Of course all these years later (and information absorbed) I see how simple and misleading and even absurd it was to teach many of these “stories” to ten year olds who naturally trusted in everything they were told. I also recall my family members – eight or ten of us – crowded around the dining room table which had extended by two pieces, and the abundance before us and, despite our own hardship, taking it for granted. Except for that glass of Coca-Cola or Pepsi that was only allowed on the holidays.
All these years later, I’ve also learned a bit more about that crowd known as the Pilgrims, religious zealots whose countrymen were glad to see them go and sail the Atlantic. Their influence on New England, and maybe American culture for the next three centuries, however, was profound: rules, morals, acceptable behavior, and giving thanks. We followed, preserving that stamina in myth.

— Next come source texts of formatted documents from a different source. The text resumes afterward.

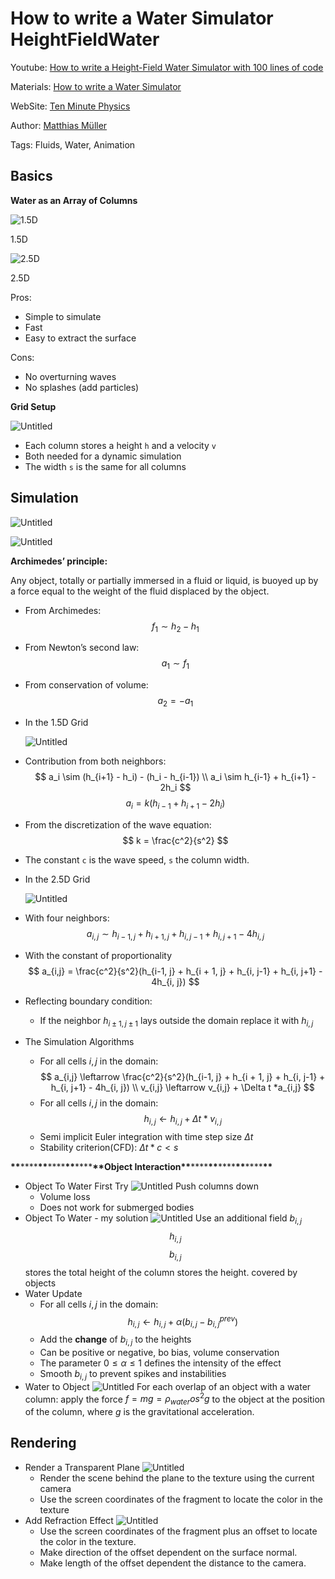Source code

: # How to write a Water Simulator HeightFieldWater

Youtube: [How to write a Height-Field Water Simulator with 100 lines of code](https://www.youtube.com/watch?v=hswBi5wcqAA)

Materials: [How to write a Water Simulator](https://matthias-research.github.io/pages/tenMinutePhysics/20-heightFieldWater.pdf)

WebSite: [Ten Minute Physics](https://matthias-research.github.io/pages/tenMinutePhysics/index.html)

Author: [Matthias Müller](https://matthias-research.github.io/pages/index.html)

Tags: Fluids, Water, Animation

## Basics

**Water as an Array of Columns**

![1.5D](./images/Untitled.png)

1.5D

![2.5D](./images/Untitled%201.png)

2.5D

Pros:

- Simple to simulate
- Fast
- Easy to extract the surface

Cons:

- No overturning waves
- No splashes (add particles)

**Grid Setup**

![Untitled](./images/Untitled%202.png)

- Each column stores a height `h` and a velocity `v`
- Both needed for a dynamic simulation
- The width `s` is the same for all columns

## Simulation

![Untitled](./images/Untitled%203.png)

![Untitled](./images/Untitled%204.png)

**Archimedes’ principle:**

Any object, totally or partially immersed in a fluid or liquid, is buoyed up by a force equal to the weight of the fluid displaced by the object.

- From Archimedes:
  $$
  f_1 \sim h_2 - h_1
  $$
- From Newton’s second law:
  $$
  a_1 \sim f_1
  $$
- From conservation of volume:
  $$
  a_2 = -a_1
  $$
- In the 1.5D Grid

  ![Untitled](./images/Untitled%205.png)

- Contribution from both neighbors:
  $$
  a_i \sim (h_{i+1} - h_i) - (h_i - h_{i-1}) \\
  a_i \sim h_{i-1} + h_{i+1} - 2h_i
  $$
  $$
  a_i = k(h_{i-1} + h_{i+1}-2h_i)
  $$
- From the discretization of the wave equation:
  $$
  k = \frac{c^2}{s^2}
  $$
- The constant `c` is the wave speed, `s` the column width.

- In the 2.5D Grid

  ![Untitled](./images/Untitled%206.png)

- With four neighbors:
  $$
  a_{i,j} \sim h_{i-1, j} + h_{i + 1, j} + h_{i, j-1} + h_{i, j+1} - 4h_{i, j}
  $$
- With the constant of proportionality
  $$
  a_{i,j} = \frac{c^2}{s^2}(h_{i-1, j} + h_{i + 1, j} + h_{i, j-1} + h_{i, j+1} - 4h_{i, j})
  $$
- Reflecting boundary condition:
  - If the neighbor $h_{i\pm 1, j\pm1}$ lays outside the domain replace it with $h_{i,j}$
- The Simulation Algorithms
  - For all cells $i,j$ in the domain:
    $$
    a_{i,j} \leftarrow \frac{c^2}{s^2}(h_{i-1, j} + h_{i + 1, j} + h_{i, j-1} + h_{i, j+1} - 4h_{i, j}) \\
    v_{i,j} \leftarrow v_{i,j} + \Delta t *a_{i,j}
    $$
  - For all cells $i,j$ in the domain:
    $$
    h_{i,j} \leftarrow h_{i,j} + \Delta t *v_{i,j}
    $$
  - Semi implicit Euler integration with time step size $\Delta t$
  - Stability criterion(CFD): $\Delta t * c < s$

**\*\***\*\*\*\***\*\***\*\*\*\***\*\***\*\*\*\***\*\***Object Interaction**\*\***\*\*\*\***\*\***\*\*\*\***\*\***\*\*\*\***\*\***

- Object To Water First Try
  ![Untitled](./images/Untitled%207.png)
  Push columns down
  - Volume loss
  - Does not work for submerged bodies
- Object To Water - my solution
  ![Untitled](./images/Untitled%208.png)
  Use an additional field $b_{i,j}$
  $$
  h_{i, j}
  $$
  $$
  b_{i,j}
  $$
  stores the total height of the column
  stores the height. covered by objects
- Water Update
  - For all cells $i,j$ in the domain:
    $$
    h_{i,j} \leftarrow h_{i,j} + \alpha(b_{i,j} - b_{i,j}^{prev})
    $$
  - Add the **change** of $b_{i,j}$ to the heights
  - Can be positive or negative, bo bias, volume conservation
  - The parameter $0 \le \alpha \le 1$ defines the intensity of the effect
  - Smooth $b_{i,j}$ to prevent spikes and instabilities
- Water to Object
  ![Untitled](./images/Untitled%209.png)
  For each overlap of an object with a water column:
  apply the force $f = mg = \rho_{water}os^2g$
  to the object at the position of the column, where $g$ is the gravitational acceleration.

## Rendering

- Render a Transparent Plane
  ![Untitled](./images/Untitled%2010.png)
  - Render the scene behind the plane to the texture
    using the current camera
  - Use the screen coordinates of the fragment to locate the color in the texture
- Add Refraction Effect
  ![Untitled](./images/Untitled%2011.png)
  - Use the screen coordinates of the fragment plus an offset to locate the color in the texture.
  - Make direction of the offset dependent on the surface normal.
  - Make length of the offset dependent the distance to the camera.

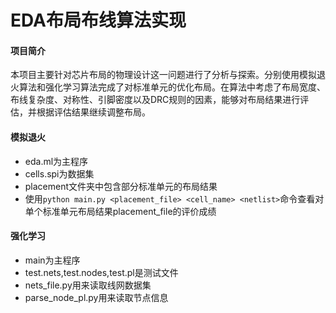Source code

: # EDA布局布线算法实现

#### 项目简介

本项目主要针对芯片布局的物理设计这一问题进行了分析与探索。分别使用模拟退火算法和强化学习算法完成了对标准单元的优化布局。在算法中考虑了布局宽度、布线复杂度、对称性、引脚密度以及DRC规则的因素，能够对布局结果进行评估，并根据评估结果继续调整布局。

#### 模拟退火

- eda.ml为主程序
- cells.spi为数据集
- placement文件夹中包含部分标准单元的布局结果
- 使用`python main.py <placement_file> <cell_name> <netlist>`命令查看对单个标准单元布局结果placement_file的评价成绩

#### 强化学习

- main为主程序
- test.nets,test.nodes,test.pl是测试文件
- nets_file.py用来读取线网数据集
- parse_node_pl.py用来读取节点信息

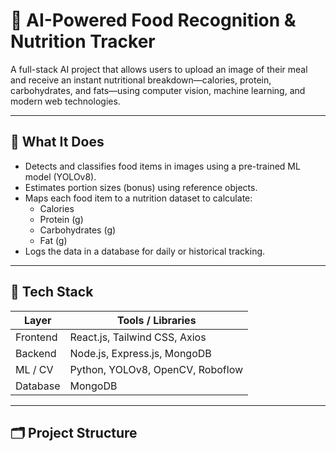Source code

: # 🥗 AI-Powered Food Recognition & Nutrition Tracker

A full-stack AI project that allows users to upload an image of their meal and receive an instant nutritional breakdown—calories, protein, carbohydrates, and fats—using computer vision, machine learning, and modern web technologies.

---

## 📸 What It Does

- Detects and classifies food items in images using a pre-trained ML model (YOLOv8).
- Estimates portion sizes (bonus) using reference objects.
- Maps each food item to a nutrition dataset to calculate:
  - Calories
  - Protein (g)
  - Carbohydrates (g)
  - Fat (g)
- Logs the data in a database for daily or historical tracking.

---

## 🧱 Tech Stack

| Layer        | Tools / Libraries                        |
|--------------|------------------------------------------|
| Frontend     | React.js, Tailwind CSS, Axios            |
| Backend      | Node.js, Express.js, MongoDB             |
| ML / CV      | Python, YOLOv8, OpenCV, Roboflow         |
| Database     | MongoDB                                  |

---

## 🗂️ Project Structure


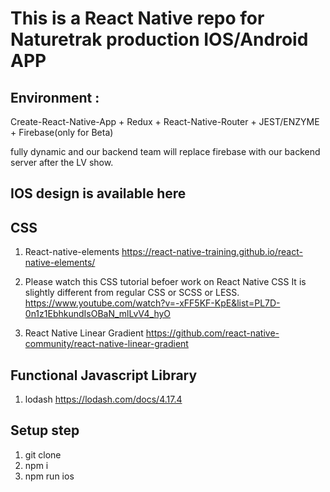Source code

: # This is a React Native repo for Naturetrak production IOS/Android APP

## Environment :
Create-React-Native-App + Redux + React-Native-Router + JEST/ENZYME + Firebase(only for Beta)

fully dynamic and our backend team will replace firebase with our backend server after the LV show.



## IOS design is available here


## CSS

1. React-native-elements
https://react-native-training.github.io/react-native-elements/

2. Please watch this CSS tutorial befoer work on React Native CSS
   It is slightly different from regular CSS or SCSS or LESS.
   https://www.youtube.com/watch?v=-xFF5KF-KpE&list=PL7D-0n1z1EbhkundIsOBaN_mlLvV4_hyO

3. React Native Linear Gradient
   https://github.com/react-native-community/react-native-linear-gradient



## Functional Javascript Library
1. lodash
https://lodash.com/docs/4.17.4



## Setup step
1. git clone
2. npm i
3. npm run ios
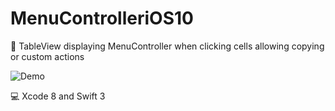 # MenuControlleriOS10
📱 TableView displaying MenuController when clicking cells allowing copying or custom actions

![Demo](https://media.giphy.com/media/h0LGaEBymK4Jq/giphy.gif)

💻 Xcode 8 and Swift 3




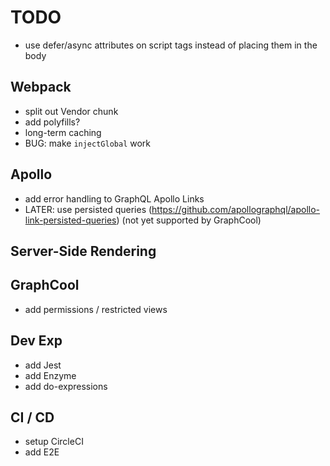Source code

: # TODO

* use defer/async attributes on script tags instead of placing them in the body

## Webpack

* split out Vendor chunk
* add polyfills?
* long-term caching
* BUG: make `injectGlobal` work

## Apollo

* add error handling to GraphQL Apollo Links
* LATER: use persisted queries (https://github.com/apollographql/apollo-link-persisted-queries) (not yet supported by GraphCool)

## Server-Side Rendering

## GraphCool

* add permissions / restricted views

## Dev Exp

* add Jest
* add Enzyme
* add do-expressions

## CI / CD

* setup CircleCI
* add E2E
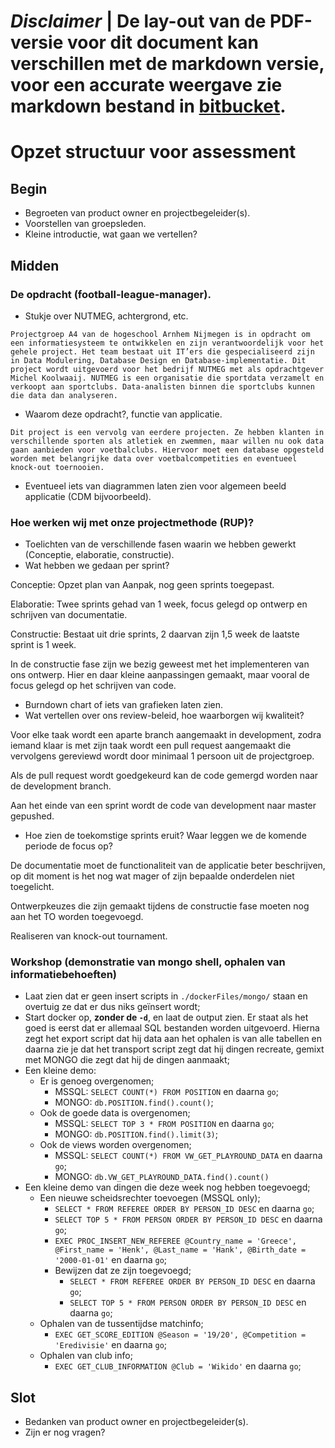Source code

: # ***Disclaimer*** | De lay-out van de PDF-versie voor dit document kan verschillen met de markdown versie, voor een accurate weergave zie markdown bestand in [bitbucket](https://isebitbucket.aimsites.nl/projects/S22122A4/repos/football-league-manager/browse/docs).

# Opzet structuur voor assessment

## Begin

- Begroeten van product owner en projectbegeleider(s).
- Voorstellen van groepsleden.
- Kleine introductie, wat gaan we vertellen?

## Midden

### De opdracht (football-league-manager).

- Stukje over NUTMEG, achtergrond, etc.

`Projectgroep A4 van de hogeschool Arnhem Nijmegen is in opdracht om een informatiesysteem te ontwikkelen en zijn verantwoordelijk voor het gehele project. Het team bestaat uit IT’ers die gespecialiseerd zijn in Data Modulering, Database Design en Database-implementatie.
Dit project wordt uitgevoerd voor het bedrijf NUTMEG met als opdrachtgever Michel Koolwaaij. NUTMEG is een organisatie die sportdata verzamelt en verkoopt aan sportclubs. Data-analisten binnen die sportclubs kunnen die data dan analyseren.
`

- Waarom deze opdracht?, functie van applicatie.

`
Dit project is een vervolg van eerdere projecten. Ze hebben klanten in verschillende sporten als atletiek en zwemmen, maar willen nu ook data gaan aanbieden voor voetbalclubs. Hiervoor moet een database opgesteld worden met belangrijke data over voetbalcompetities en eventueel knock-out toernooien.
`

- Eventueel iets van diagrammen laten zien voor algemeen beeld applicatie (CDM bijvoorbeeld).

### Hoe werken wij met onze projectmethode (RUP)?

- Toelichten van de verschillende fasen waarin we hebben gewerkt (Conceptie, elaboratie, constructie).
- Wat hebben we gedaan per sprint?

Conceptie: Opzet plan van Aanpak, nog geen sprints toegepast.

Elaboratie: Twee sprints gehad van 1 week, focus gelegd op ontwerp en schrijven van documentatie.

Constructie: Bestaat uit drie sprints, 2 daarvan zijn 1,5 week de laatste sprint is 1 week.

In de constructie fase zijn we bezig geweest met het implementeren van ons ontwerp. Hier en daar kleine aanpassingen gemaakt, maar vooral de focus gelegd op het schrijven van code.

- Burndown chart of iets van grafieken laten zien.
- Wat vertellen over ons review-beleid, hoe waarborgen wij kwaliteit?

Voor elke taak wordt een aparte branch aangemaakt in development, zodra iemand klaar is met zijn taak wordt een pull request aangemaakt die vervolgens gereviewd wordt door minimaal 1 persoon uit de projectgroep.

Als de pull request wordt goedgekeurd kan de code gemergd worden naar de development branch.

Aan het einde van een sprint wordt de code van development naar master gepushed.

- Hoe zien de toekomstige sprints eruit? Waar leggen we de komende periode de focus op?

De documentatie moet de functionaliteit van de applicatie beter beschrijven, op dit moment is het nog wat mager of zijn bepaalde onderdelen niet toegelicht.

Ontwerpkeuzes die zijn gemaakt tijdens de constructie fase moeten nog aan het TO worden toegevoegd.

Realiseren van knock-out tournament.

### Workshop (demonstratie van mongo shell, ophalen van informatiebehoeften)

- Laat zien dat er geen insert scripts in `./dockerFiles/mongo/` staan en overtuig ze dat er dus niks geïnsert wordt;
- Start docker op, **zonder de `-d`**, en laat de output zien. Er staat als het goed is eerst dat er allemaal SQL bestanden worden uitgevoerd. Hierna zegt het export script dat hij data aan het ophalen is van alle tabellen en daarna zie je dat het transport script zegt dat hij dingen recreate, gemixt met MONGO die zegt dat hij de dingen aanmaakt;
- Een kleine demo:
	- Er is genoeg overgenomen;
		- MSSQL: `SELECT COUNT(*) FROM POSITION` en daarna `go`;
		- MONGO: `db.POSITION.find().count()`;
	- Ook de goede data is overgenomen;
		- MSSQL: `SELECT TOP 3 * FROM POSITION` en daarna `go`;
		- MONGO: `db.POSITION.find().limit(3)`;
	- Ook de views worden overgenomen;
		- MSSQL: `SELECT COUNT(*) FROM VW_GET_PLAYROUND_DATA` en daarna `go`;
		- MONGO: `db.VW_GET_PLAYROUND_DATA.find().count()`
- Een kleine demo van dingen die deze week nog hebben toegevoegd;
	- Een nieuwe scheidsrechter toevoegen (MSSQL only);
		- `SELECT * FROM REFEREE ORDER BY PERSON_ID DESC` en daarna `go`;
		- `SELECT TOP 5 * FROM PERSON ORDER BY PERSON_ID DESC` en daarna `go`;
		- `EXEC PROC_INSERT_NEW_REFEREE @Country_name = 'Greece', @First_name = 'Henk', @Last_name = 'Hank', @Birth_date = '2000-01-01'` en daarna `go`;
		- Bewijzen dat ze zijn toegevoegd;
			- `SELECT * FROM REFEREE ORDER BY PERSON_ID DESC` en daarna `go`;
			- `SELECT TOP 5 * FROM PERSON ORDER BY PERSON_ID DESC` en daarna `go`;
	- Ophalen van de tussentijdse matchinfo;
		- `EXEC GET_SCORE_EDITION @Season = '19/20', @Competition = 'Eredivisie'` en daarna `go`;
	- Ophalen van club info;
		- `EXEC GET_CLUB_INFORMATION @Club = 'Wikido'` en daarna `go`;

## Slot

- Bedanken van product owner en projectbegeleider(s).
- Zijn er nog vragen?
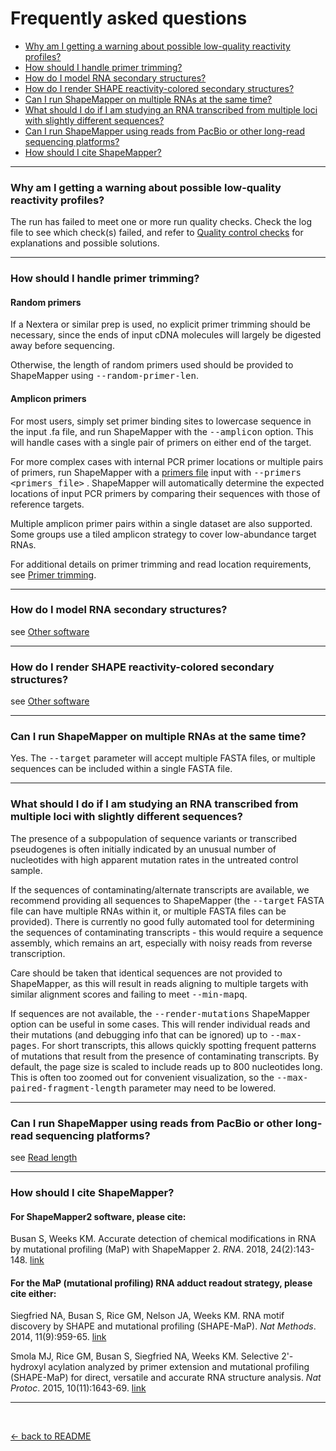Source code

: <!---
NOTE:
If you're reading this, instead try opening README.html in a web browser 
or view this file from within the github repository website.

This is a github-flavored markdown file not meant to be easily readable.
-->

Frequently asked questions
==========================

- [Why am I getting a warning about possible low-quality reactivity profiles?](#warning)
- [How should I handle primer trimming?](#trimming)
- [How do I model RNA secondary structures?](#how-do-i-model)
- [How do I render SHAPE reactivity-colored secondary structures?](#how-do-i-render)
- [Can I run ShapeMapper on multiple RNAs at the same time?](#multiple-rnas)
- [What should I do if I am studying an RNA transcribed from multiple loci with slightly different sequences?](#multiple-loci)
- [Can I run ShapeMapper using reads from PacBio or other long-read sequencing platforms?](#long-reads)
- [How should I cite ShapeMapper?](#citation)

---

<h4 name="warning"> </h4>

### Why am I getting a warning about possible low-quality reactivity profiles?
The run has failed to meet one or more run quality checks.
Check the log file to see which check(s) failed, and refer to 
[Quality control checks](analysis_steps.md#quality-control-checks)
for explanations and possible solutions.

---

<h4 name="trimming"> </h4>

### How should I handle primer trimming?

#### Random primers
If a Nextera or similar prep is used, no explicit primer
trimming should be necessary, since the ends of input cDNA
molecules will largely be digested away before sequencing.

Otherwise, the length of random primers used should be
provided to ShapeMapper using <kbd>--random-primer-len</kbd>.

#### Amplicon primers
For most users, simply set primer binding sites to lowercase sequence in the input
.fa file, and run ShapeMapper with the <kbd>--amplicon</kbd> option. This will handle
cases with a single pair of primers on either end of the target.

For more complex cases with internal PCR primer locations or multiple pairs of primers, run 
ShapeMapper with a [primers file](file_formats.md#primers-file) 
input with 
<kbd>--primers <primers_file></kbd>
. ShapeMapper will automatically determine
the expected locations of input PCR primers by comparing their sequences with those of
reference targets.

Multiple amplicon primer pairs within a single dataset are also supported. Some groups
use a tiled amplicon strategy to cover low-abundance target RNAs.

For additional details on primer trimming and read location requirements, 
see [Primer trimming](analysis_steps.md#primer-trimming-and-enforcement-of-read-location-requirements).

---

<h4 name="how-do-i-model"> </h4>

### How do I model RNA secondary structures?
see [Other software](other_software.md#rna-secondary-structure-modeling)

---

<h4 name="how-do-i-render"> </h4>

### How do I render SHAPE reactivity-colored secondary structures?
see [Other software](other_software.md#traditional-secondary-structure-diagrams)

---

<h4 name="multiple-rnas"> </h4>

### Can I run ShapeMapper on multiple RNAs at the same time?
Yes. The <kbd>--target</kbd> parameter will accept multiple 
FASTA files, or multiple sequences can be included within
a single FASTA file.

---

<h4 name="multiple-loci"> </h4>

### What should I do if I am studying an RNA transcribed from multiple loci with slightly different sequences?
The presence of a subpopulation of sequence variants or transcribed pseudogenes 
is often initially indicated by an unusual number of nucleotides with high
apparent mutation rates in the untreated control sample.

If the sequences of contaminating/alternate transcripts are available, we recommend
providing all sequences to ShapeMapper (the <kbd>--target</kbd> FASTA file can have multiple 
RNAs within it, or multiple FASTA files can be provided). 
There is currently no good fully automated tool for determining the
sequences of contaminating transcripts - this would require a sequence assembly,
which remains an art, especially with noisy reads from reverse transcription. 

Care should be taken that identical sequences are not provided to ShapeMapper,
as this will result in reads aligning to multiple targets with similar alignment
scores and failing to meet <kbd>--min-mapq</kbd>.

If sequences are not available, the <kbd>--render-mutations</kbd>
ShapeMapper option can be useful in some cases. This will render individual reads 
and their mutations (and debugging info that can be ignored) up to <kbd>--max-pages</kbd>. 
For short transcripts, this
allows quickly spotting frequent patterns of mutations that result from the presence
of contaminating transcripts. By default, the page size is scaled to include reads
up to 800 nucleotides long. This is often too zoomed out for convenient visualization,
so the <kbd>--max-paired-fragment-length</kbd> parameter may need to be lowered.

---

<h4 name="long-reads"> </h4>

### Can I run ShapeMapper using reads from PacBio or other long-read sequencing platforms?
see [Read length](analysis_steps.md#read-length)

---

<h4 name="citation"> </h4>

### How should I cite ShapeMapper?
#### For ShapeMapper2 software, please cite: 

Busan S, Weeks KM. Accurate detection of chemical modifications in RNA by mutational profiling (MaP) with ShapeMapper 2. _RNA_. 2018, 24(2):143-148.
[link](http://rnajournal.cshlp.org/content/early/2017/11/07/rna.061945.117)

#### For the MaP (mutational profiling) RNA adduct readout strategy, please cite either: 

Siegfried NA, Busan S, Rice GM, Nelson JA, Weeks KM. RNA motif discovery by SHAPE and mutational profiling (SHAPE-MaP). _Nat Methods_. 2014, 11(9):959-65.
[link](http://www.ncbi.nlm.nih.gov/pubmed/25028896)

Smola MJ, Rice GM, Busan S, Siegfried NA, Weeks KM. Selective 2'-hydroxyl acylation analyzed by primer extension and mutational profiling (SHAPE-MaP) for direct, versatile and accurate RNA structure analysis. _Nat Protoc_. 2015, 10(11):1643-69.
[link](http://www.ncbi.nlm.nih.gov/pubmed/21979276)

---

&nbsp;&nbsp;&nbsp;&nbsp;

[← back to README](../README.md)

In the year 2012, a lot of that is gone. Not all, but a lot. Thankfulness and gratitude is frequently missing from our thoughts, as well. Furthermore, there is increasing hardship across the world. That naturally obscures blessing and thanks to many. Is there reason to be thankful?
For the Pilgrims, fact besides myth reminds, after that first “thanksgiving,” hard times returned, and harder times followed. There was Mother Nature, along with the restive native Americans whose lands had been “requisitioned.” Plus there was the predictable distress and despair caused by endless daily hardship living off the strange land in the wild.
All that followed the first Thanksgiving. Yet they survived it, and they progressed. And continued to give Thanks. That’s the message which remains for all of us — to give thanks, and to share on this day and all days going forward.